### EXERCISE
All that is wanted is a word-for-word copy of the data from its first line to the line containing "available for recovery.", both included.

### RECORDS TO USE
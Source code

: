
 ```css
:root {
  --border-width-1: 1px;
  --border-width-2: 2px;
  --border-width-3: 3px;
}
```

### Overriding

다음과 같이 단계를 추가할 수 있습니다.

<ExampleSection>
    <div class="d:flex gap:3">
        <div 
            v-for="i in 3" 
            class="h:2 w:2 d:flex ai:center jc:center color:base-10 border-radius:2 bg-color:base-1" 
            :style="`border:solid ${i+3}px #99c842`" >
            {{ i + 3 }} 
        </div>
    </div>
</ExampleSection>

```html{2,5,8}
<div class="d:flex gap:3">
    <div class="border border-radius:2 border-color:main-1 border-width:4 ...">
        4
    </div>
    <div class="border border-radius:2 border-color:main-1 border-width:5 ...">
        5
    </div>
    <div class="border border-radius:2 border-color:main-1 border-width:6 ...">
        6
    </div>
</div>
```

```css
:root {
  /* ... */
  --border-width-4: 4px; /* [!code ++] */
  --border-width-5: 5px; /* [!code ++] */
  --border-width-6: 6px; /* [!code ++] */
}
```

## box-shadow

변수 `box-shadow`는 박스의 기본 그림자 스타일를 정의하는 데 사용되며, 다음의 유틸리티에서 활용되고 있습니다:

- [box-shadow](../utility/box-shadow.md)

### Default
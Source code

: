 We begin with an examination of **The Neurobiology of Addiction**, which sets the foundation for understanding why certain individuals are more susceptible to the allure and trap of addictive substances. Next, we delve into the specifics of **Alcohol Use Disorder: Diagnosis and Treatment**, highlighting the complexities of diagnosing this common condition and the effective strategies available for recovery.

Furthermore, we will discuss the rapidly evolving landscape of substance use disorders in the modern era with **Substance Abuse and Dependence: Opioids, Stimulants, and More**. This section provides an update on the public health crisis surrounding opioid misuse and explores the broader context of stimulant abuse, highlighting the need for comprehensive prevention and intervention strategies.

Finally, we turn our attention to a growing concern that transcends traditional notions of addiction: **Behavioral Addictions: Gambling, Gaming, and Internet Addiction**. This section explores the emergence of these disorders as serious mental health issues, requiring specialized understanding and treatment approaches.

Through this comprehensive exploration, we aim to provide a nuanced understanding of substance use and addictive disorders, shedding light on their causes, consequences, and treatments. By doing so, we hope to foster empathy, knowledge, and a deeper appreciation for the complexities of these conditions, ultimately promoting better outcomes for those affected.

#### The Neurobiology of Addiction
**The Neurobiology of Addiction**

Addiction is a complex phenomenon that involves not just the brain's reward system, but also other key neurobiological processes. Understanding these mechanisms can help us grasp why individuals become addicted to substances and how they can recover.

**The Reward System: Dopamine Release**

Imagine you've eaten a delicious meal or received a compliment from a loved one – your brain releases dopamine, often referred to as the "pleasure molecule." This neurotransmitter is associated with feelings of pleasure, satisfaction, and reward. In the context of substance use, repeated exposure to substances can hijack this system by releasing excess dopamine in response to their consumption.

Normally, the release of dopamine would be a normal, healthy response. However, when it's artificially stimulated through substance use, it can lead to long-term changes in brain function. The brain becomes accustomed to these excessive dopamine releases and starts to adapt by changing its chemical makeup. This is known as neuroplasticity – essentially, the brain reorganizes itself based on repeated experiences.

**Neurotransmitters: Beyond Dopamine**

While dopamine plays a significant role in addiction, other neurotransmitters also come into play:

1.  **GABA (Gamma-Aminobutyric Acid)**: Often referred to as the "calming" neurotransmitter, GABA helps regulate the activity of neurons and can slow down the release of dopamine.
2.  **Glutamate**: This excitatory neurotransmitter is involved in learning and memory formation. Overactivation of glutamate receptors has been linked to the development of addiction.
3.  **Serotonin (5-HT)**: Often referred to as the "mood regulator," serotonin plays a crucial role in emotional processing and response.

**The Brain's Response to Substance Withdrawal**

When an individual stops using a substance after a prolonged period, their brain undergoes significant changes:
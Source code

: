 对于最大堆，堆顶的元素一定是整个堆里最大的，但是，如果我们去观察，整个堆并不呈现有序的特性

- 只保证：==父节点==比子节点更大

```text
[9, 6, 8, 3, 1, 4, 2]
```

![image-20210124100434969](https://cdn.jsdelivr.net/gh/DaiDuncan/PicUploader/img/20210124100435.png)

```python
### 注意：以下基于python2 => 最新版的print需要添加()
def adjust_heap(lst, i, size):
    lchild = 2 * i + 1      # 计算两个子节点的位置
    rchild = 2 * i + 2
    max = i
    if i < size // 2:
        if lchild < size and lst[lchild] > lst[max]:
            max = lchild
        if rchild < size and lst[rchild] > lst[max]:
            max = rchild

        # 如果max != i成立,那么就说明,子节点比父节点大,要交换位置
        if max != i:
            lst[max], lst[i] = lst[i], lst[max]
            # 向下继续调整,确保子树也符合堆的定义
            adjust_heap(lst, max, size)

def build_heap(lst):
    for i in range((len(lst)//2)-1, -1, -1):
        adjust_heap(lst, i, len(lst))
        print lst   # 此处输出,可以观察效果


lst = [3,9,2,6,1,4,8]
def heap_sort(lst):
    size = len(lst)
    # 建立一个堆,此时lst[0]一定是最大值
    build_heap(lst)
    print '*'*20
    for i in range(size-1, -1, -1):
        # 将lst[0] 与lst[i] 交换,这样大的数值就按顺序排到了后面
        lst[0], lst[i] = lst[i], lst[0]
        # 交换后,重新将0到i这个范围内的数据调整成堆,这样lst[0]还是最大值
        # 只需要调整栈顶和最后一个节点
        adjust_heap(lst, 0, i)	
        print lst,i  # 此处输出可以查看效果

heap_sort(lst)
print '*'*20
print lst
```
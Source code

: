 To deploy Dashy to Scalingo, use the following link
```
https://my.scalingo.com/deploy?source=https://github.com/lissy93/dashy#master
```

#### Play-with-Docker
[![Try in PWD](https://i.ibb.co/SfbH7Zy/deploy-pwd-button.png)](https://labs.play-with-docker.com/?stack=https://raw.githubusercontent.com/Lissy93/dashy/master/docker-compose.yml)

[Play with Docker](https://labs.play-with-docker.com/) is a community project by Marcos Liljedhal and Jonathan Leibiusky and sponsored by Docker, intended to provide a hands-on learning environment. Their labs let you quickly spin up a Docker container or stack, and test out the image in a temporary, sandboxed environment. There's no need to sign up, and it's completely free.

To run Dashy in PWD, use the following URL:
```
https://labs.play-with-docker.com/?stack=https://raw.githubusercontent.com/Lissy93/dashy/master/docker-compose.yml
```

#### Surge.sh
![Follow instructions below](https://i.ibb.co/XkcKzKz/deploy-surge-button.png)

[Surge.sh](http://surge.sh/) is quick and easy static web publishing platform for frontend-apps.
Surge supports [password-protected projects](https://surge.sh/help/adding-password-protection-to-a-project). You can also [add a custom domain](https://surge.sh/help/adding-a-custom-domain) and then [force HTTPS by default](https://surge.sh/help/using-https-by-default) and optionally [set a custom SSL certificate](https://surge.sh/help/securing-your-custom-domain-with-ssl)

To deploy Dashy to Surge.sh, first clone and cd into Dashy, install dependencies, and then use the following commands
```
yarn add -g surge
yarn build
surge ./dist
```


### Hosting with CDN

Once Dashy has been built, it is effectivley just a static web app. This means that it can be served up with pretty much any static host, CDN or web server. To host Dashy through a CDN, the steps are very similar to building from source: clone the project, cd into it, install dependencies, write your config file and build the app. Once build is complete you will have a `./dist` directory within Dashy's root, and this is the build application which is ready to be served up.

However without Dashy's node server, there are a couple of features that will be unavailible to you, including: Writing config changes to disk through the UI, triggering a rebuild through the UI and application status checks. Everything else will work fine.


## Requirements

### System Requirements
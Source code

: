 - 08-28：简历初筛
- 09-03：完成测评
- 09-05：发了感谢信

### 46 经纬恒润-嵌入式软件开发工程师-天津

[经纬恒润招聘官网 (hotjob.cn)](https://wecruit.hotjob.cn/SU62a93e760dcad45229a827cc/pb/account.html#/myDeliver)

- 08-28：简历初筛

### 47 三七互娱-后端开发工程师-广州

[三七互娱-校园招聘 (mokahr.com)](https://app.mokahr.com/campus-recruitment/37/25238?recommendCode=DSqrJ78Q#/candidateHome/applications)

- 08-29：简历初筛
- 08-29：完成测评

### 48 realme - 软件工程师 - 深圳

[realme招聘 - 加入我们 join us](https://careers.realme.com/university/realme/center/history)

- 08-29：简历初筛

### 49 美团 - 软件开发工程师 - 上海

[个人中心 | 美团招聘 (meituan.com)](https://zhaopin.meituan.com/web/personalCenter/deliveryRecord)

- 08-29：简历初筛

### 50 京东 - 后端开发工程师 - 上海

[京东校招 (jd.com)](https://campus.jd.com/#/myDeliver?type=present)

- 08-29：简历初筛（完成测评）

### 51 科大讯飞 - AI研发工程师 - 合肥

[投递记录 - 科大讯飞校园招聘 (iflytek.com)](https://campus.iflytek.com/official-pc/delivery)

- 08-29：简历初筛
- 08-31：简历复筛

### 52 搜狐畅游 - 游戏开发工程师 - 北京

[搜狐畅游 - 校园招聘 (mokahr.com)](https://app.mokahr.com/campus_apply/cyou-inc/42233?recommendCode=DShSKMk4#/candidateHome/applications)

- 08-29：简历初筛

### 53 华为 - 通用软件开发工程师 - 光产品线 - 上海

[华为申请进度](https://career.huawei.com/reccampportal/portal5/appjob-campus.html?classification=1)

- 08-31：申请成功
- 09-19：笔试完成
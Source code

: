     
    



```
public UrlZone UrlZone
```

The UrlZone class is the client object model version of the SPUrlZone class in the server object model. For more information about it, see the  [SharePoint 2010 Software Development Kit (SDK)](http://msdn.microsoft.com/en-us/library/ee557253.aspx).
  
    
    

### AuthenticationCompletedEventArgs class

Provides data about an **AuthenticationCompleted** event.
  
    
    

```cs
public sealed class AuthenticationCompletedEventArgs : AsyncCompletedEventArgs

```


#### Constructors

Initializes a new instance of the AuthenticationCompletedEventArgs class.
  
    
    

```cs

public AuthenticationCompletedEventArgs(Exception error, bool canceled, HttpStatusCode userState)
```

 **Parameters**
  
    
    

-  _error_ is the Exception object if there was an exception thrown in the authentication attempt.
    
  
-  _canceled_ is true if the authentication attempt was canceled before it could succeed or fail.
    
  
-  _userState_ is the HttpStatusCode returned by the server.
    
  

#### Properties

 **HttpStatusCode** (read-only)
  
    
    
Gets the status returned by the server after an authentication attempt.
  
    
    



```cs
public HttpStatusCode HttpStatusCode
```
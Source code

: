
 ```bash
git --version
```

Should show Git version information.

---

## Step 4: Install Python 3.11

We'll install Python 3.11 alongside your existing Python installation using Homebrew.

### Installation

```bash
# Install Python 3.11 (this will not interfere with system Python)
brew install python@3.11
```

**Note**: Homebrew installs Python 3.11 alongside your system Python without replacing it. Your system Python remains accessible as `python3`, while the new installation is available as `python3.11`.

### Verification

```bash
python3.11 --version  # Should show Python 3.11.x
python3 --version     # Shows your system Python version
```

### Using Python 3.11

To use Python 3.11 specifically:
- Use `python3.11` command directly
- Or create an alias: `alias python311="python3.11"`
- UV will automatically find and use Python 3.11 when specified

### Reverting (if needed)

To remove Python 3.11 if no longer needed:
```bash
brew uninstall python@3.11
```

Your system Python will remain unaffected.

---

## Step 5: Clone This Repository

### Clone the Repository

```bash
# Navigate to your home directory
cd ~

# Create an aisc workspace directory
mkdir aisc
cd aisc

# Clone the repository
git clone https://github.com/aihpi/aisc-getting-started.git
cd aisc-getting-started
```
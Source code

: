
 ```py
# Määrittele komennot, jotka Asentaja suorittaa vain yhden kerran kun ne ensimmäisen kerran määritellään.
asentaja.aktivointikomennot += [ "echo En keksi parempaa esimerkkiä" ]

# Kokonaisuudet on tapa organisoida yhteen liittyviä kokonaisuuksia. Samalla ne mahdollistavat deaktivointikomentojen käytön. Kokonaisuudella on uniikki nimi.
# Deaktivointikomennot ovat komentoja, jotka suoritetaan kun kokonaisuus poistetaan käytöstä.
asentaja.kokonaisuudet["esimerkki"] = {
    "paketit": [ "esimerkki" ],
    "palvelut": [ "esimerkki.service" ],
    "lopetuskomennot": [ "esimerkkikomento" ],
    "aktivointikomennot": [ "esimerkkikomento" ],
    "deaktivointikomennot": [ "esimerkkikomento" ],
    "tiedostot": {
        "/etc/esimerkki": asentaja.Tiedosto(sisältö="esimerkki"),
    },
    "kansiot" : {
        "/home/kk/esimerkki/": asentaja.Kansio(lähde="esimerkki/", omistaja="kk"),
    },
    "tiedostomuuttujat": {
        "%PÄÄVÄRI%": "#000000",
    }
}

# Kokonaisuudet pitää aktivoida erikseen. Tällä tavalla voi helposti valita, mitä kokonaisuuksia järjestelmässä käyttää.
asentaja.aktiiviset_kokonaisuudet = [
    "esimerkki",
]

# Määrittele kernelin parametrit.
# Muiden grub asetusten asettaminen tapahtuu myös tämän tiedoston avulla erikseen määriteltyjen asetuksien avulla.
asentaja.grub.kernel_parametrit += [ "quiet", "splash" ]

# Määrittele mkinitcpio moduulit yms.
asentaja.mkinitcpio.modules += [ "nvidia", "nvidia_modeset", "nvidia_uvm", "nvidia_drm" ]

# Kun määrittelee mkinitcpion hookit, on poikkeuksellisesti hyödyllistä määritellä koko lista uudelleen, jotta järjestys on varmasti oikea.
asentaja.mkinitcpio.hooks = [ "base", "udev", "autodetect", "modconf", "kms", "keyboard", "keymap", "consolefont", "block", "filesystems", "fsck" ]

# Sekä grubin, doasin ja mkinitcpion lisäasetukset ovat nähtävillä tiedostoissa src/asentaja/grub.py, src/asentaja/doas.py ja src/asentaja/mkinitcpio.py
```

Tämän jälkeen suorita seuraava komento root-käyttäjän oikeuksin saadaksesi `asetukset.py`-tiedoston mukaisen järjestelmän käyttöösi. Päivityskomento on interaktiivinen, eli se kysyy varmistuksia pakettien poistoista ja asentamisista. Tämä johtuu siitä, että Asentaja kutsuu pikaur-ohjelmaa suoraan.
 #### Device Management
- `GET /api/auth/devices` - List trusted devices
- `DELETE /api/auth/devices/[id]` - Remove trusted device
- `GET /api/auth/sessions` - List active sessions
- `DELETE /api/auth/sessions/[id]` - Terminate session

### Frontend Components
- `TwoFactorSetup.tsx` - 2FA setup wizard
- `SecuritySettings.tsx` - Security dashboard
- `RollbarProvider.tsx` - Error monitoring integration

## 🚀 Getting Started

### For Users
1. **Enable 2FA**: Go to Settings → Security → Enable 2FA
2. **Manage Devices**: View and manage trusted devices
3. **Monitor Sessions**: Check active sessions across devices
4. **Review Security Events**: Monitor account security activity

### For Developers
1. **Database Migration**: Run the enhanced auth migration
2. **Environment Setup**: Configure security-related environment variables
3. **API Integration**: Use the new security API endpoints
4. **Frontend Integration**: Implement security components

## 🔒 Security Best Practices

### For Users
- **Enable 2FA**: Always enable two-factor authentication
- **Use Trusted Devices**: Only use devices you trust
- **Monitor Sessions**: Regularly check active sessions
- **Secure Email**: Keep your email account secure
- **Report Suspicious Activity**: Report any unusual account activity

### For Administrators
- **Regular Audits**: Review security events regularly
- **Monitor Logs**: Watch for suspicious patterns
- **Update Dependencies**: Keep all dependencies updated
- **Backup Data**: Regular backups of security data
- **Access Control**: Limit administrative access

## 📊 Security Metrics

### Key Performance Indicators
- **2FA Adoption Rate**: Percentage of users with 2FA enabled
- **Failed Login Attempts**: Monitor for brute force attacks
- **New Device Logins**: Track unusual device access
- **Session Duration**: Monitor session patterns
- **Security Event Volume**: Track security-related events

### WORKED SOLUTION
Source code

:
 ```css
:root {
  --border-width-1: 1px;
  --border-width-2: 2px;
  --border-width-3: 3px;
}
```

### Overriding

다음과 같이 단계를 추가할 수 있습니다.

<ExampleSection>
    <div class="d:flex gap:3">
        <div 
            v-for="i in 3" 
            class="h:2 w:2 d:flex ai:center jc:center color:base-10 border-radius:2 bg-color:base-1" 
            :style="`border:solid ${i+3}px #99c842`" >
            {{ i + 3 }} 
        </div>
    </div>
</ExampleSection>

```html{2,5,8}
<div class="d:flex gap:3">
    <div class="border border-radius:2 border-color:main-1 border-width:4 ...">
        4
    </div>
    <div class="border border-radius:2 border-color:main-1 border-width:5 ...">
        5
    </div>
    <div class="border border-radius:2 border-color:main-1 border-width:6 ...">
        6
    </div>
</div>
```

```css
:root {
  /* ... */
  --border-width-4: 4px; /* [!code ++] */
  --border-width-5: 5px; /* [!code ++] */
  --border-width-6: 6px; /* [!code ++] */
}
```

## box-shadow

변수 `box-shadow`는 박스의 기본 그림자 스타일를 정의하는 데 사용되며, 다음의 유틸리티에서 활용되고 있습니다:

- [box-shadow](../utility/box-shadow.md)

### Default
Source code

: We begin with an examination of **The Neurobiology of Addiction**, which sets the foundation for understanding why certain individuals are more susceptible to the allure and trap of addictive substances. Next, we delve into the specifics of **Alcohol Use Disorder: Diagnosis and Treatment**, highlighting the complexities of diagnosing this common condition and the effective strategies available for recovery.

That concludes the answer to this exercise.